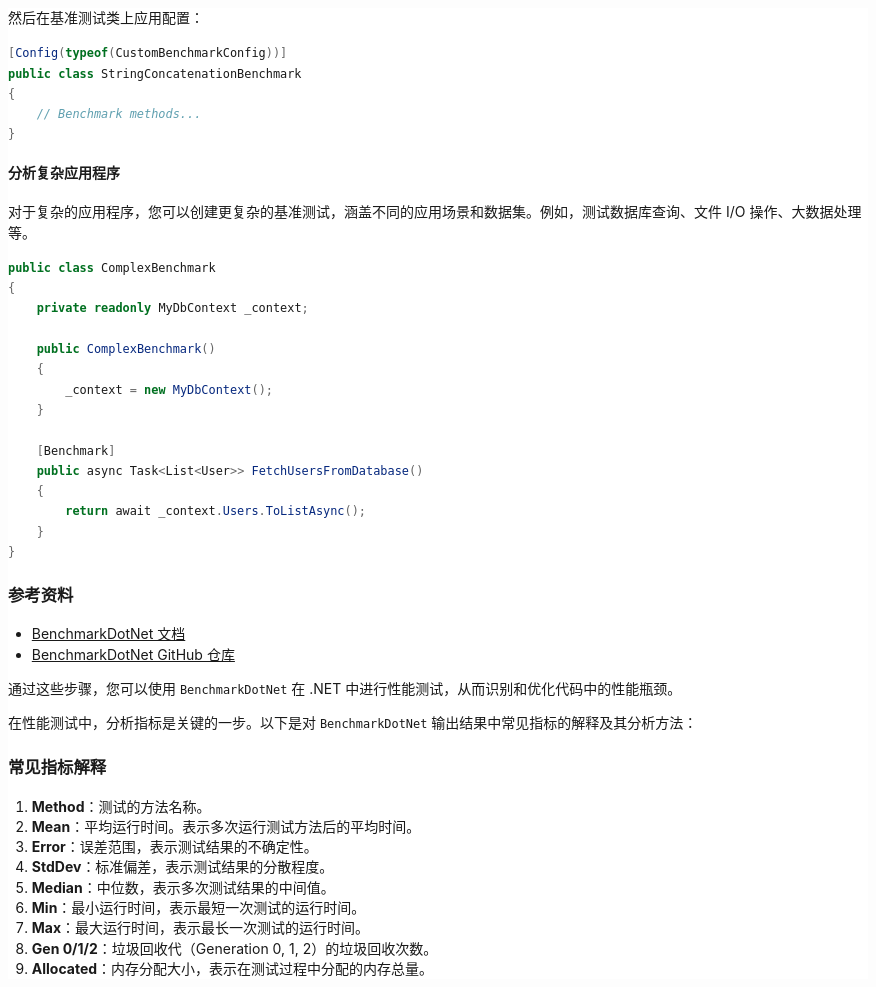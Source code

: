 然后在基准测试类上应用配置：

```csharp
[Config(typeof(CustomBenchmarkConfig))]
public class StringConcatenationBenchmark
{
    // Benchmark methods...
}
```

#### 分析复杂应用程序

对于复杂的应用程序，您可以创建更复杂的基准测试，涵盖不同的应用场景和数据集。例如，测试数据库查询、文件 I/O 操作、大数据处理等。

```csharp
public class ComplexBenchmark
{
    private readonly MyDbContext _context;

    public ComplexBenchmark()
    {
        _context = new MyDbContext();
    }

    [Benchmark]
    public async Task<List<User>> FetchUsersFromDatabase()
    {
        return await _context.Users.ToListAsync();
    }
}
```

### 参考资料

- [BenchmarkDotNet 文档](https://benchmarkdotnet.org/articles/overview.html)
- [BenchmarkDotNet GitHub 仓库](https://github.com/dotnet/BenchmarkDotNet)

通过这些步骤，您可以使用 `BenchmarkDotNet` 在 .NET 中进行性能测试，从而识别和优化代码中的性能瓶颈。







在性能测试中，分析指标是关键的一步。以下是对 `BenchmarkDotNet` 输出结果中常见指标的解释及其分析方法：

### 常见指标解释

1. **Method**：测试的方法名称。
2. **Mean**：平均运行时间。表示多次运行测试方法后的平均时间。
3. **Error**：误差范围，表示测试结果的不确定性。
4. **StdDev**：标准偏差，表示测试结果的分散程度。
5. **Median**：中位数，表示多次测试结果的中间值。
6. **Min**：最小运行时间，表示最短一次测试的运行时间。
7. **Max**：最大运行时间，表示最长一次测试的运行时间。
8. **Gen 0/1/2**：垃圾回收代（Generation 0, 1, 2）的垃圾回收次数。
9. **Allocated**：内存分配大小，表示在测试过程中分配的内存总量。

◆ EXERCISE:
Check each line of the listing above for the string "public", then give how many lines have it. No other text.

◆ EXERCISE RESPONSE:
4